Roald Amundsen cabin in Eagle - a link with bygone era of Polar exploration


The small frame house shown in the drawing, located in Eagle, Alaska, is where Norwegian explorer Roald Amundsen (1872-1928) spent several months during the winter of 1905-06. He had mushed to Eagle, 400 miles south of the Arctic Ocean where Amundsen’s iced-in boat lay anchored, to send a telegram announcing that he and his crew were the first explorers to successfully sail through the Northwest Passage, the fabled ocean route traversing the Canadian Archipelago.

In contrast to earlier unsuccessful expeditions that involved large ships, scores of men, and dependence on tons of supplies carried onboard, Amundsen sailed a small shallow-draft boat with an appropriately small crew, and as much as possible lived off the resources of the area. He and his hand-picked six-man crew set sail on June 16, 1903 from Christiana (Oslo), Norway aboard the 70’ sloop Gjoa.

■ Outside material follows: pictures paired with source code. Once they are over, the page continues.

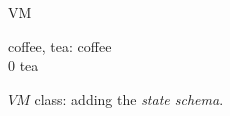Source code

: \begin{figure}[H]
\centering
\begin{class}{VM}
\begin{state}
coffee, tea: \integer
{} \leq  coffee 
\\
0 \leq  tea 
\end{state} 
\end{class}
\caption{$VM$ class: adding the \textit{state schema}.}
\label{oz_vm_state_schema}
\end{figure}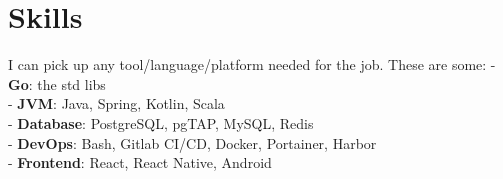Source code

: \section*{Skills}
{ %
  I can pick up any tool/language/platform needed for the job.
  These are some:
  \break
  - \textbf{Go}: the std libs\\
  - \textbf{JVM}: Java, Spring, Kotlin, Scala \\
  - \textbf{Database}: PostgreSQL, pgTAP, MySQL, Redis \\
  - \textbf{DevOps}: Bash, Gitlab CI/CD, Docker, Portainer, Harbor\\
  - \textbf{Frontend}: React, React Native, Android
}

Several months later he sailed into the Canadian Archipelago northwest of Hudson’s Bay, searching for a location to set up scientific instruments to study the North Magnetic Pole. Aided by a group of Netsilik Inuit who settled nearby, Amundsen spent two winters at a site he christened Gjoahavn, in a protected harbor on the southeastern coast of King William Island.

During that time his party conducted systematic magnetic and meteorological observations at Gjoahavn, and made numerous forays to map the local area and take observations closer to the magnetic pole. One of the important discoveries from the expedition was that the pole had shifted about 30 miles to the north since first being located in 1831.

After his second winter at Gjoahavn, Amundsen continued his quest to navigate the Northwest Passage. Guided part way by Inuit kayakers, the Gjoa inched through the shallow, island-dotted waters until finally reaching Herschel Island in the eastern Beaufort Sea.  Because of the all-too-short navigation season, Amundsen was forced to overwinter there, along with several whaling vessels which had been plying the Arctic Ocean near the Bering Straits.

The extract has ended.